Things that sustain me

This subject of comfort and succour reminds me of Sonnet 43 by Elizabeth Barrett Browning,  “How do I love thee?

How do I love thee? Let me count the ways.
I love thee to the depth and breadth and height
My soul can reach, when feeling out of sight
For the ends of being and ideal grace.
I love thee to the level of every day’s
Most quiet need, by sun and candle-light.
I love thee freely, as men strive for right.
I love thee purely, as they turn from praise.
I love thee with the passion put to use
In my old griefs, and with my childhood’s faith.
I love thee with a love I seemed to lose
With my lost saints. I love thee with the breath,
Smiles, tears, of all my life; and, if God choose,
I shall but love thee better after death.

Elizabeth Barrett Browning (1806 -1861)

Born on March 6, 1806, at Coxhoe Hall, Durham, England, Elizabeth Barrett Browning was an English poet of the Romantic Movement.
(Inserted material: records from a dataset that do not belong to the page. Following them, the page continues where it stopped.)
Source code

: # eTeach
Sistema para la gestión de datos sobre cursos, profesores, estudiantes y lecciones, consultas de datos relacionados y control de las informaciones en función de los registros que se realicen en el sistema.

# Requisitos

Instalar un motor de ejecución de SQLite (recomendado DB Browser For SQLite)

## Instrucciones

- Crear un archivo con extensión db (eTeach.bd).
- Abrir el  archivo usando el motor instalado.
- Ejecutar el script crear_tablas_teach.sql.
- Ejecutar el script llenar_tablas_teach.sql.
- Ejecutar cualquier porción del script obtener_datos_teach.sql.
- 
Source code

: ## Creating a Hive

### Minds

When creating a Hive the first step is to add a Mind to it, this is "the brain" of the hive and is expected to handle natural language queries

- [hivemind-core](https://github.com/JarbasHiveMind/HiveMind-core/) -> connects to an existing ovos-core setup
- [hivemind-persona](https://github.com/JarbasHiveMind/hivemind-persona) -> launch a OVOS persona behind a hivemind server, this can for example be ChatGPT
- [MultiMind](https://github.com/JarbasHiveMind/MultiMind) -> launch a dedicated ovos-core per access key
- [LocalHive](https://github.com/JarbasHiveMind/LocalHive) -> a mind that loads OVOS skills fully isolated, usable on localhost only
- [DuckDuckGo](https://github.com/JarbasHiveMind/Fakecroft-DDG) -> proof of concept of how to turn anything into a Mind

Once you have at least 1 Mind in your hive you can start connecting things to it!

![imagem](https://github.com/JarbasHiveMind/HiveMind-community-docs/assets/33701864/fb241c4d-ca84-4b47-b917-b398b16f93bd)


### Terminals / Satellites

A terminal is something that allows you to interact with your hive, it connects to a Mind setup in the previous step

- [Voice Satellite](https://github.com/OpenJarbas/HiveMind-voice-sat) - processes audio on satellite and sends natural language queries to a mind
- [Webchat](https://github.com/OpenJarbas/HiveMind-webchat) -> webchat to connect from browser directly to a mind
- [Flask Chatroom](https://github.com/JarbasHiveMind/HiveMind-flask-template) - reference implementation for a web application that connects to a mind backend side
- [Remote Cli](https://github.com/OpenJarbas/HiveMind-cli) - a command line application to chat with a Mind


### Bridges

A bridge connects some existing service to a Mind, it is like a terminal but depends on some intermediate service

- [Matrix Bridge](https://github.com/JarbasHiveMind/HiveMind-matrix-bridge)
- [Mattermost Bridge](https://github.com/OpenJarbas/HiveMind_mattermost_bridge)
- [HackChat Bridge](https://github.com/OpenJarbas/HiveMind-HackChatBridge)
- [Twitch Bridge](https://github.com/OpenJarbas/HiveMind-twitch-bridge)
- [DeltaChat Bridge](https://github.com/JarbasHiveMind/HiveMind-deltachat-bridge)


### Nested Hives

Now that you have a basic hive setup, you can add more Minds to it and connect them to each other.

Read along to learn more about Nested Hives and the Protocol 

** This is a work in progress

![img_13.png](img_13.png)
The oldest of twelve children, Elizabeth was the first in her family born in England in over two hundred years. For centuries, the Barrett family, who were part Creole, had lived in Jamaica, where they owned sugar plantations and relied on the forced labor of enslaved individuals. Elizabeth’s father, Edward Barrett Moulton Barrett, chose to raise his family in England, while his fortune grew in Jamaica. Educated at home, Elizabeth apparently had read passages from Paradise Lost and a number of Shakespearean plays, among other great works, before the age of ten. By her twelfth year, she had written her first “epic” poem, which consisted of four books of rhyming couplets.

Not surprisingly the schoolbook commonality was translated into a less mournful analysis by theatre.

How Do I Love Thee? is a 1970 American comedy-drama film directed by Michael Gordon. It stars Jackie Gleason and Maureen O’Hara and is based on Peter De Vries’s 1965 novel Let Me Count the Ways.

In spite of the latitude afforded by these two sets of artists spanning centuries and the North Atlantic Ocean, my personal rendition of things that sustain me is neither comic nor mournful.  If I were to attach to it an underlying singularity it would most likely be what I fashion as axiomatic; that is, self-evident or apodeictic. This abbreviated regard derives in part from the etymology of the word; viz., in late 18th century from Greek axiōmatikos, from axiōma  what is thought fitting’. This critical feature I find blends well with what in philosophy is called “synthetic a priori knowledge”; and what in law is called either deductive or (curiously) legal fiction. By way of summary explanation, legal fiction is not so much a fabrication as a creation which is true by definition.

And while philosophers have questioned whether there is a distinction to be made between propositions which are analytically true and propositions which are synthetically true, my closer absorption is motivated more intently by convenience and simplicity. Some things just work. And if you’re wondering what has prompted such casual analysis it is in fact the very real and impending end of the road.

I find life – what I have seen of it from my perspective obviously – is a potentially rough and tumble road. Few of us if any have escaped the occasional disaster. The characterization is rendered more abruptly by the reminder to enjoy it while you can. Each of us has his or her peculiar strains which when nourished foment a strength of purpose and ambition. It matters not whether the elements are tangible or intangible. Inevitably we’re going to be staring back along the road well traveled. In the meantime we might as well get on with it!